Cette autorisation technique (AT) permet la prestation continue de services avec une charnière de la trappe intérieure du train d’atterrissage droit fissurée, ainsi qu’une tête de rivet et deux vis manquantes dans la nacelle arrière.

Les défectuosités mineures, tel qu’indiqué sur les feuillets 2 et 3, peuvent être laissées en l’état pendant un maximum de 25 heures de vol avant qu’une réparation permanente ne soit effectuée conformément au SRM B1900 (ou à d’autres instructions approuvées).

[9]   L’aéronef a été réparé avant d’atteindre les 25 heures de vol supplémentaires autorisées.

[10]  Dans l’avis d’amende pour contravention du 27 juin 2017, le ministre précisait que :

1.   Le ou vers le 11 juillet 2016, Exploits Valley Air Services Inc. a utilisé l’aéronef immatriculé C-GLHO, un Beechcraft B1900D, en vol entre Wabush (CYWK) et Sept-Îles (CYZV) alors qu’aucune autorité de vol n’était en vigueur à l’égard de l’aéronef; plus précisément, l’avion était utilisé alors que la charnière de la trappe du train d’atterrissage droit était fissurée et qu’il manquait des attaches à proximité, contrevenant ainsi à l’alinéa 605.03(1)a) du Règlement de l’aviation canadien (RAC).

[11]   Le paragraphe 605.03(1) du RAC prévoit ce qui suit :

Autorité de vol

605.03 (1) Il est interdit d’utiliser un aéronef en vol, à moins que les conditions suivantes ne soient respectées :

a) une autorité de vol à l’égard de l’aéronef est en vigueur;

b) l’aéronef est utilisé conformément aux conditions énoncées dans l’autorité de vol;

c) sous réserve des paragraphes (2) et (3), l’autorité de vol est transportée à bord de l’aéronef.

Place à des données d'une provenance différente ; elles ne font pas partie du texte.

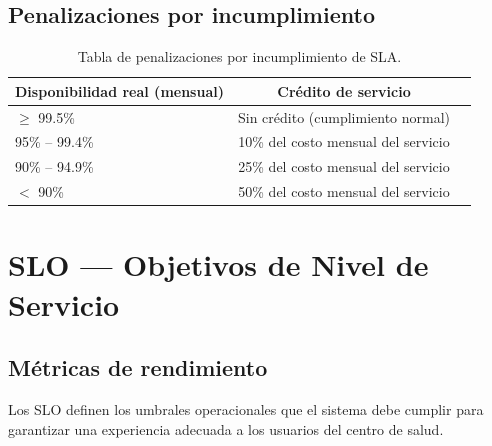 \documentclass[11pt,a4paper]{article}
\begin{document}
\subsection{Penalizaciones por incumplimiento}

\begin{table}[h!]
\centering
\begin{tabular}{lcc}
\toprule
\textbf{Disponibilidad real (mensual)} & \textbf{Crédito de servicio} \\
\midrule
$\geq$ 99.5\% & Sin crédito (cumplimiento normal) \\
95\% -- 99.4\% & 10\% del costo mensual del servicio \\
90\% -- 94.9\% & 25\% del costo mensual del servicio \\
$<$ 90\%       & 50\% del costo mensual del servicio \\
\bottomrule
\end{tabular}
\caption{Tabla de penalizaciones por incumplimiento de SLA.}
\end{table}

\section{SLO — Objetivos de Nivel de Servicio}

\subsection{Métricas de rendimiento}

Los SLO definen los umbrales operacionales que el sistema debe cumplir para
garantizar una experiencia adecuada a los usuarios del centro de salud.
\end{document}

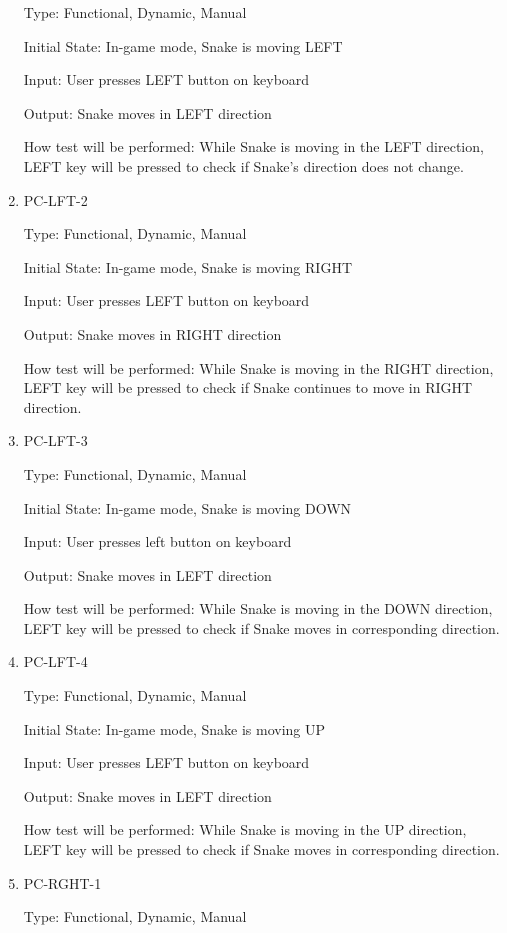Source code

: \documentclass[12pt, titlepage]{article}
\begin{document}
\begin{enumerate}
Type: Functional, Dynamic, Manual

Initial State: In-game mode, Snake is moving LEFT

Input: User presses LEFT button on keyboard

Output: Snake moves in LEFT direction

How test will be performed: While Snake is moving in the LEFT direction, LEFT key will be pressed to check if Snake's direction does not change.

\item{PC-LFT-2}
\label{pc-lft-2}

Type: Functional, Dynamic, Manual

Initial State: In-game mode, Snake is moving RIGHT

Input: User presses LEFT button on keyboard

Output: Snake moves in RIGHT direction

How test will be performed: While Snake is moving in the RIGHT direction, LEFT key will be pressed to check if Snake continues to move in RIGHT direction.

\item{PC-LFT-3}
\label{pc-lft-3}

Type: Functional, Dynamic, Manual

Initial State: In-game mode, Snake is moving DOWN

Input: User presses left button on keyboard

Output: Snake moves in LEFT direction

How test will be performed: While Snake is moving in the DOWN direction, LEFT key will be pressed to check if Snake moves in corresponding direction.

\item{PC-LFT-4}
\label{pc-lft-4}

Type: Functional, Dynamic, Manual

Initial State: In-game mode, Snake is moving UP

Input: User presses LEFT button on keyboard

Output: Snake moves in LEFT direction

How test will be performed: While Snake is moving in the UP direction, LEFT key will be pressed to check if Snake moves in corresponding direction.

\item{PC-RGHT-1}
\label{pc-rght-1}

Type: Functional, Dynamic, Manual


\end{enumerate}
\end{document}
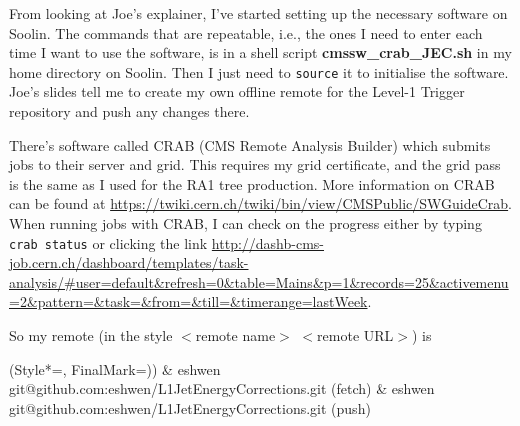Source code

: From looking at Joe's explainer, I've started setting up the necessary software on Soolin. The commands that are repeatable, i.e., the ones I need to enter each time I want to use the software, is in a shell script \textbf{cmssw\_crab\_JEC.sh} in my home directory on Soolin. Then I just need to \texttt{source} it to initialise the software. Joe's slides tell me to create my own offline remote for the Level-1 Trigger repository and push any changes there.



There's software called CRAB (CMS Remote Analysis Builder) which submits jobs to their server and grid. This requires my grid certificate, and the grid pass is the same as I used for the RA1 tree production. More information on CRAB can be found at \sloppy\url{https://twiki.cern.ch/twiki/bin/view/CMSPublic/SWGuideCrab}. When running jobs with CRAB, I can check on the progress either by typing \texttt{crab status} or clicking the link \sloppy\url{http://dashb-cms-job.cern.ch/dashboard/templates/task-analysis/#user=default&refresh=0&table=Mains&p=1&records=25&activemenu=2&pattern=&task=&from=&till=&timerange=lastWeek}.


So my remote (in the style $<$remote name$>$ $<$remote URL$>$) is

\begin{easylist}
\ListProperties(Style*=, FinalMark={)})
& eshwen	\quad\quad git@github.com:eshwen/L1JetEnergyCorrections.git (fetch)
& eshwen	\quad\quad git@github.com:eshwen/L1JetEnergyCorrections.git (push)
\end{easylist}


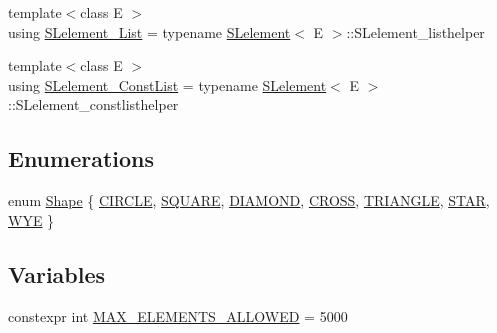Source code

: \begin{DoxyCompactItemize}
\item 
{\footnotesize template$<$class E $>$ }\\using \hyperlink{namespacebridges_1_1datastructure_a0db8f181ce44ed3dd8b3da7184c2364a}{S\+Lelement\+\_\+\+List} = typename \hyperlink{classbridges_1_1datastructure_1_1_s_lelement}{S\+Lelement}$<$ E $>$\+::S\+Lelement\+\_\+listhelper
\item 
{\footnotesize template$<$class E $>$ }\\using \hyperlink{namespacebridges_1_1datastructure_adc1ea9eeab8d889046a192dc16743190}{S\+Lelement\+\_\+\+Const\+List} = typename \hyperlink{classbridges_1_1datastructure_1_1_s_lelement}{S\+Lelement}$<$ E $>$\+::S\+Lelement\+\_\+constlisthelper
\end{DoxyCompactItemize}
\subsection*{Enumerations}
\begin{DoxyCompactItemize}
\item 
enum \hyperlink{namespacebridges_1_1datastructure_a3408f5f44d9c6062e5f3adb7e1bbb7f0}{Shape} \{ \newline
\hyperlink{namespacebridges_1_1datastructure_a3408f5f44d9c6062e5f3adb7e1bbb7f0a18ad7c088ebdda05673a1a586eede99a}{C\+I\+R\+C\+LE}, 
\hyperlink{namespacebridges_1_1datastructure_a3408f5f44d9c6062e5f3adb7e1bbb7f0a63cd254f1ceccbe871f60e3b7f0666d5}{S\+Q\+U\+A\+RE}, 
\hyperlink{namespacebridges_1_1datastructure_a3408f5f44d9c6062e5f3adb7e1bbb7f0a170d2d8b57d448ed19e563ee3cd28b35}{D\+I\+A\+M\+O\+ND}, 
\hyperlink{namespacebridges_1_1datastructure_a3408f5f44d9c6062e5f3adb7e1bbb7f0ab6afc15f9badffaf05a23b3f1ba1081a}{C\+R\+O\+SS}, 
\newline
\hyperlink{namespacebridges_1_1datastructure_a3408f5f44d9c6062e5f3adb7e1bbb7f0ab1bf469052aa5abf241c54f8331b6fc4}{T\+R\+I\+A\+N\+G\+LE}, 
\hyperlink{namespacebridges_1_1datastructure_a3408f5f44d9c6062e5f3adb7e1bbb7f0a995b35f7cf12b5842d94aba9ce5c8b4d}{S\+T\+AR}, 
\hyperlink{namespacebridges_1_1datastructure_a3408f5f44d9c6062e5f3adb7e1bbb7f0aa0494702a25d198f538266dcb8ba52df}{W\+YE}
 \}
\end{DoxyCompactItemize}
\subsection*{Variables}
\begin{DoxyCompactItemize}
\item 
constexpr int \hyperlink{namespacebridges_1_1datastructure_a2e75baaa66b6c9cd3f5c5f598b2c8147}{M\+A\+X\+\_\+\+E\+L\+E\+M\+E\+N\+T\+S\+\_\+\+A\+L\+L\+O\+W\+ED} = 5000
\end{DoxyCompactItemize}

[12]   Nous examinerons en détail ci-dessous le sens des termes « autorité de vol » et « en vigueur ». Pour le moment, qu’il suffise de préciser que l’aéronef doit être « en état de navigabilité ». Selon la définition du RAC, l’état de navigabilité comporte deux volets :

101.01 (1) Les définitions qui suivent s’appliquent au présent règlement.

en état de navigabilité Se dit d’un produit aéronautique qui est en bon état de vol, qui présente la sécurité nécessaire pour un vol et qui est conforme à la définition de type applicable. 

[13]   En tout mérite pour le ministre, soulignons qu’à l’audience en appel, son représentant a explicitement déclaré qu’il ne prétendait pas, et n’avait jamais prétendu que l’appareil était en mauvais état de vol, mais seulement qu’il n’était pas conforme à son certificat de type. Un examen de la transcription de l’audience a révélé que cette affirmation était exacte. Il aurait en effet été difficile, et peut-être aussi injuste, pour le ministre de faire valoir que l’aéronef n’était pas en bon état de vol compte tenu du fait que (i) l’inspecteur de TC qui a constaté le problème n’a pas clouer l’aéronef au sol comme il aurait pu le faire conformément à l’alinéa 8.7(1)d) de la Loi sur l’aéronautique (Loi), et que (ii) le propre représentant délégué du ministre (le DAT) a examiné l’aéronef à peu près au même moment, et a autorisé qu’il continue à voler.

[14]  La décision à la suite de la révision conclut que l’autorité de vol n’était pas valide en raison des dommages et des défectuosités détectés, mais ne justifie pas cette conclusion à la lumière des définitions et des exigences réglementaires applicables :

[23]   Le Tribunal a appris que les dommages et les défectuosités détectés et signalés par l’inspecteur Rosa avaient fait en sorte d’annuler l’autorité de vol de l’aéronef, et ce dernier ne satisfaisait alors plus aux conditions de navigabilité. L’État et les caractéristiques de l’articulation fissurée et des rivets fumants ont révélé que les dommages et défectuosités ne découlaient pas d’événements récents, ce qui a conduit à la conclusion que l’avion avait effectué de précédents vols sans autorité de vol valide.

[...]

[25]  ... M. Burroughs a témoigné que les dommages et défectuosités ont rendu invalide l’autorité de vol de l’aéronef, et il a exposé des caractéristiques présentes depuis un certain temps. Le Tribunal a donc conclu que, selon la prépondérance des probabilités, l’autorité de vol de l’aéronef était invalide avant le vol de Wabush à Sept-Îles, ce qui constitue une contravention à l’alinéa 605.03(1)a) du RAC.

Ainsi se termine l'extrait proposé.